**PROBLEM TO WORK ON:**
Your task is to transcribe the lines from the start of the data below through the line containing "- Automatically identify", inclusive, exactly as they stand and without the pictures.

Rendered images with source text:
____
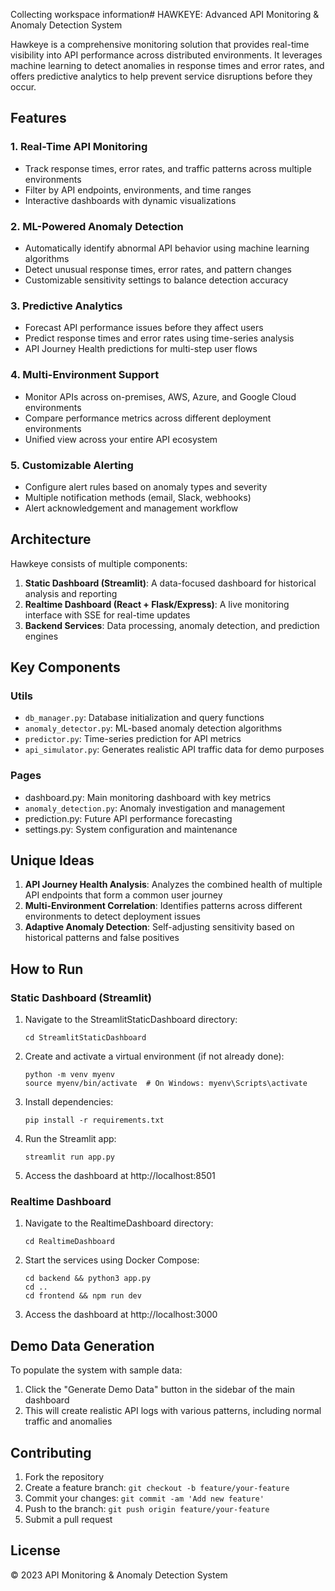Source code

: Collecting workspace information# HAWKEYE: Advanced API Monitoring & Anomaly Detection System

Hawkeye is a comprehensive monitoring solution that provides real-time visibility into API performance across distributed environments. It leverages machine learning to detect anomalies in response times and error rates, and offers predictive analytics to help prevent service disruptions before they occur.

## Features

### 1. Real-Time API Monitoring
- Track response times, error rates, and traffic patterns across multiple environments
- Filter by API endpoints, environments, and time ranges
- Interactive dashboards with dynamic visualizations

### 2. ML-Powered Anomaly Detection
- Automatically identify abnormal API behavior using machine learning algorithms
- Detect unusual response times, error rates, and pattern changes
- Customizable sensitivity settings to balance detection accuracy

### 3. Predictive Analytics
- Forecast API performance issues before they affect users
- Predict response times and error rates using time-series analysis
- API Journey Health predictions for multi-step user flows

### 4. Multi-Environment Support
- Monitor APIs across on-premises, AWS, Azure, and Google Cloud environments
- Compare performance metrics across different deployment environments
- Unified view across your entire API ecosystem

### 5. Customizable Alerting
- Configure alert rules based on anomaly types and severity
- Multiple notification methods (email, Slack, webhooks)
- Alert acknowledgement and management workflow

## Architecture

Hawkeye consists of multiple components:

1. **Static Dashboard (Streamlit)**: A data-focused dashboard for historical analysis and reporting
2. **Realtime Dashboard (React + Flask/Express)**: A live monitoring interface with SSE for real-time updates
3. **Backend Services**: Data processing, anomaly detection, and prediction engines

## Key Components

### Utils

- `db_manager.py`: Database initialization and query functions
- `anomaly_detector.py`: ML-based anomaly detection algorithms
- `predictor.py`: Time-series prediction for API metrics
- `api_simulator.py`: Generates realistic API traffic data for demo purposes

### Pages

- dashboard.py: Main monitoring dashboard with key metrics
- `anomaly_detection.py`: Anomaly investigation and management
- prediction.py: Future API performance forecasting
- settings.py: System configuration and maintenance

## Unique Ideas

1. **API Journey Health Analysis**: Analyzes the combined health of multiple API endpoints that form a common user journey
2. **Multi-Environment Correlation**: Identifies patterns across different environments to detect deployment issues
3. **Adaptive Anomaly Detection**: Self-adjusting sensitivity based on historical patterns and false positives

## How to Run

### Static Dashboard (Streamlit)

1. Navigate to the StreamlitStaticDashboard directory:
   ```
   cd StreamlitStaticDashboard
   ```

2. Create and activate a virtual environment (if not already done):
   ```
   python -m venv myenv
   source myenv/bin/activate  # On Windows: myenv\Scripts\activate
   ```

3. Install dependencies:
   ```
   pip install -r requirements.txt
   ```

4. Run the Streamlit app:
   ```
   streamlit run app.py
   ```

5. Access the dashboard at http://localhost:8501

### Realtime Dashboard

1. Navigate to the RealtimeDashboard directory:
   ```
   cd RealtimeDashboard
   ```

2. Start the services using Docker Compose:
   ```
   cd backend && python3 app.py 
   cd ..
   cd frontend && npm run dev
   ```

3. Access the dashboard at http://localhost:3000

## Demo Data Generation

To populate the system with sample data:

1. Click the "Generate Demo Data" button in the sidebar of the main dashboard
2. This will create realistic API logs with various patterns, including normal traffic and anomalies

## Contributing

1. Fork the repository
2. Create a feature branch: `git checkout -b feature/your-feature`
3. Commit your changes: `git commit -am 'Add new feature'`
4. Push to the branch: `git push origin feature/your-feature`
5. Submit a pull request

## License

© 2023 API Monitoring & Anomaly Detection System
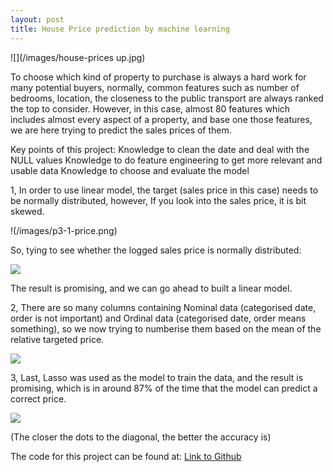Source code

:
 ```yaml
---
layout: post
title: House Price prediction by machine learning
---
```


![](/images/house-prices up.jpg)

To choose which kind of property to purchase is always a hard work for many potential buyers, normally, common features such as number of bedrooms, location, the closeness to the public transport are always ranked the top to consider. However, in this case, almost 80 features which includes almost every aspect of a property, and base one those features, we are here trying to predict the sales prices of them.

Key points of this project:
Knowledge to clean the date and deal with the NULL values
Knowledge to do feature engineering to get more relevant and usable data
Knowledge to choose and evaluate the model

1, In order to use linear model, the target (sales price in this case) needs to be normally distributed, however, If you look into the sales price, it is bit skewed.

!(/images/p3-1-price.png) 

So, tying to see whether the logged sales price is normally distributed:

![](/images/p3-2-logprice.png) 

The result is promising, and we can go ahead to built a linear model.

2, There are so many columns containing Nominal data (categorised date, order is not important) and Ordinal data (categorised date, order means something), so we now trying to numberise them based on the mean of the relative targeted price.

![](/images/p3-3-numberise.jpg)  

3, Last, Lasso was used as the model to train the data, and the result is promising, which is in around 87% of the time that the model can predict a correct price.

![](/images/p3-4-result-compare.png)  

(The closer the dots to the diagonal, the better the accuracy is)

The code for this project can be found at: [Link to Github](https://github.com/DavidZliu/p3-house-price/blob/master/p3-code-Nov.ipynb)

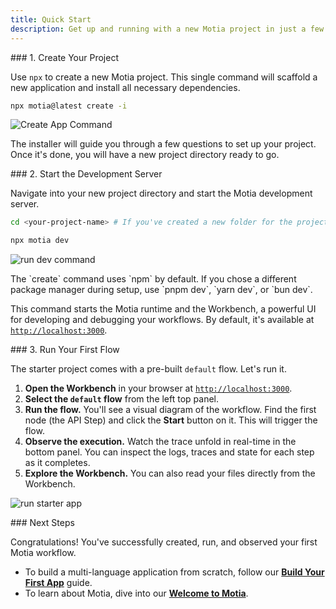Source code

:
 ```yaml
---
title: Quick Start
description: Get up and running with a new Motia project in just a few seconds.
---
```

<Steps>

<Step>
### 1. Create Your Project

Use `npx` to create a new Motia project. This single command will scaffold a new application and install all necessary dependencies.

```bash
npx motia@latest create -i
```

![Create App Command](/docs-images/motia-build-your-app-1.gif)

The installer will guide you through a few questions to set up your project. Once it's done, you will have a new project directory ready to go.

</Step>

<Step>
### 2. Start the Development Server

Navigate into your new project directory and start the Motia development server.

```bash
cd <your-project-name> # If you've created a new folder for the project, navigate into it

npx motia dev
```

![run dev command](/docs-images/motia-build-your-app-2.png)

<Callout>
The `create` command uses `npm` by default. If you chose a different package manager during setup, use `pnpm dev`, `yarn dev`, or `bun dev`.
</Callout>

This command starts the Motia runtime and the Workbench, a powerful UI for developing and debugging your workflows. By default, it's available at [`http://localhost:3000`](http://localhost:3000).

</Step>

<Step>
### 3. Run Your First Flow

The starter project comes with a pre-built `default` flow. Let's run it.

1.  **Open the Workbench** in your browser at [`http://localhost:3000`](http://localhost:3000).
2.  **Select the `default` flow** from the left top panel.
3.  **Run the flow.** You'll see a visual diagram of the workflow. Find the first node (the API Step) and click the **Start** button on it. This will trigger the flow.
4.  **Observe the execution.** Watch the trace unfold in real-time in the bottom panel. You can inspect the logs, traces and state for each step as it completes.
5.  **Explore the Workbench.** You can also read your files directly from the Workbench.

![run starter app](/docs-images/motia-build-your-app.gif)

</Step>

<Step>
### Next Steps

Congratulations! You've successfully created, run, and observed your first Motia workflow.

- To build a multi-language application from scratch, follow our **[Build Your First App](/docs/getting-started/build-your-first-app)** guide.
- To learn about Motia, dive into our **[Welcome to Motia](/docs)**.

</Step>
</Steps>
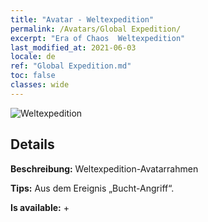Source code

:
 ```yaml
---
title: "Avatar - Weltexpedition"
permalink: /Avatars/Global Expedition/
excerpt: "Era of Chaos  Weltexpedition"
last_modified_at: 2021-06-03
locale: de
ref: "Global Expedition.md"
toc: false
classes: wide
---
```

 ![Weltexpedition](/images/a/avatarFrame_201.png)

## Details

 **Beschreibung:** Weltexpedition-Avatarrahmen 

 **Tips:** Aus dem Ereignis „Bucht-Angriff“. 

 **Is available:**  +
____
**RESULT:**
Source code

: Collecting workspace information# HAWKEYE: Advanced API Monitoring & Anomaly Detection System

Hawkeye is a comprehensive monitoring solution that provides real-time visibility into API performance across distributed environments. It leverages machine learning to detect anomalies in response times and error rates, and offers predictive analytics to help prevent service disruptions before they occur.

## Features

### 1. Real-Time API Monitoring
- Track response times, error rates, and traffic patterns across multiple environments
- Filter by API endpoints, environments, and time ranges
- Interactive dashboards with dynamic visualizations

### 2. ML-Powered Anomaly Detection
- Automatically identify abnormal API behavior using machine learning algorithms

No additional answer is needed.